- _Data to process_
· · · · ·

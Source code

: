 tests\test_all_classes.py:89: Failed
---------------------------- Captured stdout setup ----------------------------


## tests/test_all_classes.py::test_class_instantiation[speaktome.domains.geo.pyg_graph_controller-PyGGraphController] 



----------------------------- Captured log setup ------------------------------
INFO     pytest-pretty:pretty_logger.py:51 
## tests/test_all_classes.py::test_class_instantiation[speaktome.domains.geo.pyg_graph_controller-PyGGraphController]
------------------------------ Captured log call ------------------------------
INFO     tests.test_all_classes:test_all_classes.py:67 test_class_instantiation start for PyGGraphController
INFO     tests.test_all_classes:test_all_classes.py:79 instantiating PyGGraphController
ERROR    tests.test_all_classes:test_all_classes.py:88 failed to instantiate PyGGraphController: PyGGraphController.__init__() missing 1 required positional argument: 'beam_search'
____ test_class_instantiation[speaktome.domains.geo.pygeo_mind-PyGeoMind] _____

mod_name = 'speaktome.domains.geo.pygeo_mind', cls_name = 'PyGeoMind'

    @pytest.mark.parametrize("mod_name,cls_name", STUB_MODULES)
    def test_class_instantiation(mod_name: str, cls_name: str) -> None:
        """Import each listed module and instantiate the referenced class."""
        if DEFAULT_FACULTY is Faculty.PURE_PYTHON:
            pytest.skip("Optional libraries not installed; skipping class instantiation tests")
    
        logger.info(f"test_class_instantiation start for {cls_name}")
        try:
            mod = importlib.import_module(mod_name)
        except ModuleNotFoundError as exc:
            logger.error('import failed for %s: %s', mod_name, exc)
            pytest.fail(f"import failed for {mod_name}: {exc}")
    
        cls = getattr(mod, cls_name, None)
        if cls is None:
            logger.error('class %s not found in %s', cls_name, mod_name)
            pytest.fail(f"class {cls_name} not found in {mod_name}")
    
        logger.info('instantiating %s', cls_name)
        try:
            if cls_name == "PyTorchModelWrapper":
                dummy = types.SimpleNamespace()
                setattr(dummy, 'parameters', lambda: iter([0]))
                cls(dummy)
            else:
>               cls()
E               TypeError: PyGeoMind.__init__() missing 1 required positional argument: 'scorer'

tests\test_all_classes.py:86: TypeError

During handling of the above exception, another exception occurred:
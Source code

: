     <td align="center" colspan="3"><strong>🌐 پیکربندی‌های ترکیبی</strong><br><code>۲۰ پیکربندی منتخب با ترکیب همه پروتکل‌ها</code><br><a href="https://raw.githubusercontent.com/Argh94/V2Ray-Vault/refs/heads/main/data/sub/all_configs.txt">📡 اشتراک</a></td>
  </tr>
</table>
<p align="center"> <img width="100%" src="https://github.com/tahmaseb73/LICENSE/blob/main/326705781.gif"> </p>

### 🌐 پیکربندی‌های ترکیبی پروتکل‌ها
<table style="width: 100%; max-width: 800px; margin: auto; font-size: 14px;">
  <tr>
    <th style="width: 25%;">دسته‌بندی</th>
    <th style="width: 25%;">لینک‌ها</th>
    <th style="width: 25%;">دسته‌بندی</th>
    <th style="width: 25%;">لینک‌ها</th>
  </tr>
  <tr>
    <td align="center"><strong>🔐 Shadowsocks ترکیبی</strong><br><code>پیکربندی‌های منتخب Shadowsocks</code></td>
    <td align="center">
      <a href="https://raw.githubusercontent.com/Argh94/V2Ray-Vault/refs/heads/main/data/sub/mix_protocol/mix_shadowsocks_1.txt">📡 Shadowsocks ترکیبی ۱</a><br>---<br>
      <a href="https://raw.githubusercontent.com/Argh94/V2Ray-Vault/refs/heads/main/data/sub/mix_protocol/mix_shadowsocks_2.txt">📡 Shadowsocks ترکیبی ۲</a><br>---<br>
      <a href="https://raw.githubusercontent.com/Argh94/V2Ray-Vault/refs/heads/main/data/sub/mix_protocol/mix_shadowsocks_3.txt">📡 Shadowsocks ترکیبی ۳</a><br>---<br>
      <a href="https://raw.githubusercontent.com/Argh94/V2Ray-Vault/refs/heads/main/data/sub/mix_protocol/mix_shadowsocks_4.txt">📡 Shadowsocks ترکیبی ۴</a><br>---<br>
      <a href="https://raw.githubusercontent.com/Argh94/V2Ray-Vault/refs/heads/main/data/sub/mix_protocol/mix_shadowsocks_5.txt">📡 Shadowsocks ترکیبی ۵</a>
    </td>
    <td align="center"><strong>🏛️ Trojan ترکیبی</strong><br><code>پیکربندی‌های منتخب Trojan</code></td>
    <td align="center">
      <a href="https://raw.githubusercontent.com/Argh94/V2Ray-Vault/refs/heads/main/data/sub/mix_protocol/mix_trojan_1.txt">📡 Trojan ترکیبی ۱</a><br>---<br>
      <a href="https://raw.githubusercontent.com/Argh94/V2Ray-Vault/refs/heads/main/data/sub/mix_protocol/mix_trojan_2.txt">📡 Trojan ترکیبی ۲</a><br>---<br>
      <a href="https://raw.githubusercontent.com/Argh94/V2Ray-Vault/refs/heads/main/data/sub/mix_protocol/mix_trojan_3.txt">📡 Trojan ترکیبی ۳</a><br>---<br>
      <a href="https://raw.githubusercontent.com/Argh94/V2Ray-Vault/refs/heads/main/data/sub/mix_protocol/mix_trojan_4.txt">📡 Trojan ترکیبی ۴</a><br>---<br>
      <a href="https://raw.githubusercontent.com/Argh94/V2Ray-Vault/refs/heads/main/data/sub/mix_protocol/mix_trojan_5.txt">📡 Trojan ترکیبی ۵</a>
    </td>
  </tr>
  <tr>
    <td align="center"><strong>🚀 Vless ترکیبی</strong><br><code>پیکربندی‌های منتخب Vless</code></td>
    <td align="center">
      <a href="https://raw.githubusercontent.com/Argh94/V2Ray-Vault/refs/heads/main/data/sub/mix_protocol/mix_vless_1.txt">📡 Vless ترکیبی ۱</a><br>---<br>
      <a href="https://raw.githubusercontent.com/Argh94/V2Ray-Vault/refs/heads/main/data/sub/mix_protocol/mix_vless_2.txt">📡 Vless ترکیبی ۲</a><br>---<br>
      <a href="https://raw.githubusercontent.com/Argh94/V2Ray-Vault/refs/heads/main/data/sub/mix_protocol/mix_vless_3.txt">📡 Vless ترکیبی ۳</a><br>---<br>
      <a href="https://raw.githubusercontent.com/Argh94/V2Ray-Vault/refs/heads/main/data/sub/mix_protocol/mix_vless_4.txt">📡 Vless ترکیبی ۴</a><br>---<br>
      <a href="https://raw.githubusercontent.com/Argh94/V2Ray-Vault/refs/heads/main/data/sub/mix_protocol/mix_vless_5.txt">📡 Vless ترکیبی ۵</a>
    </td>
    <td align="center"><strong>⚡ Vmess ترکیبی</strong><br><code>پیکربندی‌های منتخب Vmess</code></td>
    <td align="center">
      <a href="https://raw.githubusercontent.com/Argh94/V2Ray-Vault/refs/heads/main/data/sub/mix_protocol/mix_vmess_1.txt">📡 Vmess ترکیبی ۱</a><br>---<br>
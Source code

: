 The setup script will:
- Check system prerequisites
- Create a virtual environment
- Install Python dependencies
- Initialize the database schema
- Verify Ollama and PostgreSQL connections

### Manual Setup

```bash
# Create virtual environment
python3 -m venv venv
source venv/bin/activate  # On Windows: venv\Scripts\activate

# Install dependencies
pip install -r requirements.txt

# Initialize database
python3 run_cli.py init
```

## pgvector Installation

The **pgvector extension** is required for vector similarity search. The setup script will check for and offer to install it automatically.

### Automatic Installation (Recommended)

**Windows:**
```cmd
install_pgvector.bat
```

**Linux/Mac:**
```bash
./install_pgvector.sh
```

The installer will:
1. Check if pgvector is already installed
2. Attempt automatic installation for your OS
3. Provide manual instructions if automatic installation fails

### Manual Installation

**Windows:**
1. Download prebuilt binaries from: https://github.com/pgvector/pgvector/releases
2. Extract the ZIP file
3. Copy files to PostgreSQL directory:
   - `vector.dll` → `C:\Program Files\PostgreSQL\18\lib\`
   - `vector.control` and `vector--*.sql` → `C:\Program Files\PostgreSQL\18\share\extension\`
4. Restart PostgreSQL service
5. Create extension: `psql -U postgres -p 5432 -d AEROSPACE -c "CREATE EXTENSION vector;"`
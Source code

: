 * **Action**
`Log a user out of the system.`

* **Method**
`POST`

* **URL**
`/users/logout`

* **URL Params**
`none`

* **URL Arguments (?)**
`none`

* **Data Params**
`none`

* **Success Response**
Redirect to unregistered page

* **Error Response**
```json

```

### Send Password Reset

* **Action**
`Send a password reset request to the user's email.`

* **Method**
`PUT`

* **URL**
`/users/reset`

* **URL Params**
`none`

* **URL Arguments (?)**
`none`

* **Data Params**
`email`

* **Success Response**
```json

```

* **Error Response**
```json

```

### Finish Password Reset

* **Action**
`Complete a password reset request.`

· · · · ·

- _Exercise_
Each line above that contains "Initialize" counts once; report the total of such lines and nothing more.

- _Exercise result_
2